How you share a Jupyter notebook depends on the Why and the Whom:
Why are you sharing this? Is it just for quick feedback? Are you collaborating on the entire notebook with others? Is it just to present the findings?
With whom are you sharing it? Is it other analysts on your team? Other analysts not on your team. People not in your organization? Executives or other non-technical audiences?
Based on these two requirements, there are several ways of sharing the Jupyter notebooks for different reasons with different technical and non-technical audiences.
When you start a Jupyter notebook in your system, it usually runs on your localhost meaning it can only be accessible on your machine. If you want to share this notebook with others for development, you usually share the
.ipynb file which is the editable format. You need to click on the
File > Download as > Notebook (.ipynb) option in your Jupyter to download the notebook in editable format. As Jupyter runs on your localhost, you can not necessarily share the link with others to work on the same instance.
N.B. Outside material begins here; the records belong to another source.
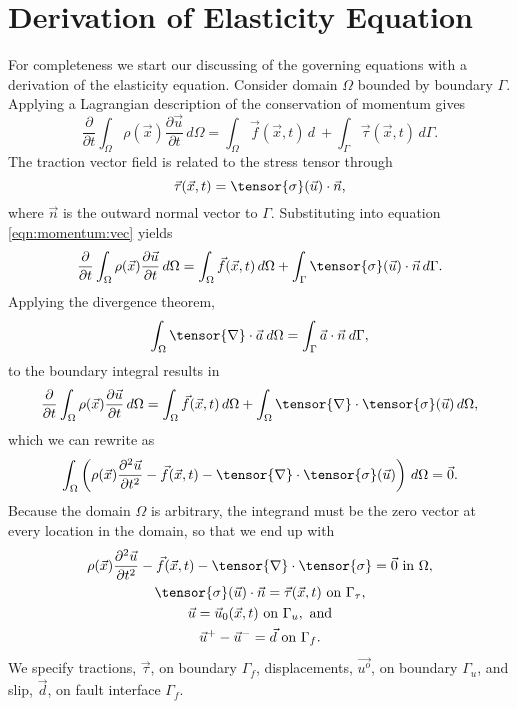 \section{Derivation of Elasticity Equation}

For completeness we start our discussing of the governing equations
with a derivation of the elasticity equation. Consider domain $\Omega$
bounded by boundary $\Gamma$. Applying a Lagrangian description of the
conservation of momentum gives
\begin{equation}
\label{eqn:momentum:vec}
\frac{\partial}{\partial t}\int_{\Omega}\rho(\vec{x})\frac{\partial\vec{u}}{\partial t}\, d\Omega=\int_{\Omega}\vec{f}(\vec{x},t)\, d\ + \int_{\Gamma}\vec{\tau}(\vec{x},t)\, d\Gamma.
\end{equation}
The traction vector field is related to the stress tensor through
\begin{equation}
\vec{\tau}(\vec{x},t) = \tensor{\sigma}(\vec{u}) \cdot \vec{n},
\end{equation}
where $\vec{n}$ is the outward normal vector to $\Gamma$. Substituting
into equation \vref{eqn:momentum:vec} yields
\begin{equation}
\frac{\partial}{\partial t}\int_{\Omega}\rho(\vec{x})\frac{\partial\vec{u}}{\partial t}\, d\Omega=\int_{\Omega}\vec{f}(\vec{x},t)\, d\Omega+\int_{\Gamma}\tensor{\sigma}(\vec{u})\cdot\vec{n}\, d\Gamma.
\end{equation}
Applying the divergence theorem,
\begin{equation}
\int_{\Omega}\tensor{\nabla}\cdot\vec{a}\: d\Omega=\int_{\Gamma}\vec{a}\cdot\vec{n}\: d\Gamma,
\end{equation}
to the boundary integral results in
\begin{equation}
\frac{\partial}{\partial t}\int_{\Omega}\rho(\vec{x})\frac{\partial\vec{u}}{\partial t}\, d\Omega=\int_{\Omega}\vec{f}(\vec{x},t)\, d\Omega+\int_{\Omega}\tensor{\nabla}\cdot\tensor{\sigma}(\vec{u})\, d\Omega,
\end{equation}
which we can rewrite as
\begin{equation}
\int_{\Omega}\left(\rho(\vec{x})\frac{\partial^{2}\vec{u}}{\partial t^{2}}-\vec{f}(\vec{x},t)-\tensor{\nabla}\cdot\tensor{\sigma}(\vec{u})\right)\, d\Omega=\vec{0}.
\end{equation}
Because the domain $\Omega$ is arbitrary, the integrand must be the zero
vector at every location in the domain, so that we end up with
\begin{gather}
\rho(\vec{x})\frac{\partial^{2}\vec{u}}{\partial t^{2}}-\vec{f}(\vec{x},t)-\tensor{\nabla}\cdot\tensor{\sigma}=\vec{0}\text{ in }\Omega,\\
\tensor{\sigma}(\vec{u})\cdot\vec{n}=\vec{\tau}(\vec{x},t)\text{ on }\Gamma_{\tau}\text{,}\\
\vec{u}=\vec{u}_0(\vec{x},t)\text{ on }\Gamma_{u},\text{ and}\\
\vec{u}^{+}-\vec{u}^{-}=\vec{d}\text{ on }\Gamma_{f}.
\end{gather}
We specify tractions, $\vec{\tau}$, on boundary $\Gamma_{f}$, displacements,
$\vec{u^{o}}$, on boundary $\Gamma_{u}$, and slip, $\vec{d}$,
on fault interface $\Gamma_{f}$.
.ipynb file does not include any of your assets such as datasets, config files (to read credentials and other configurations), or the dependencies. You need to send these resources explicitly to others so that they can install all the required dependencies and create the same environment setup as yours to reproduce your work.
Note: Make sure that the sending and receiving parties of Jupyter notebooks have the same environment setup, A slight change in a library version can also cause issues to reproduce the same results on two different systems.
ipynb files take some time to set they are one of the best options when sharing the notebooks for development.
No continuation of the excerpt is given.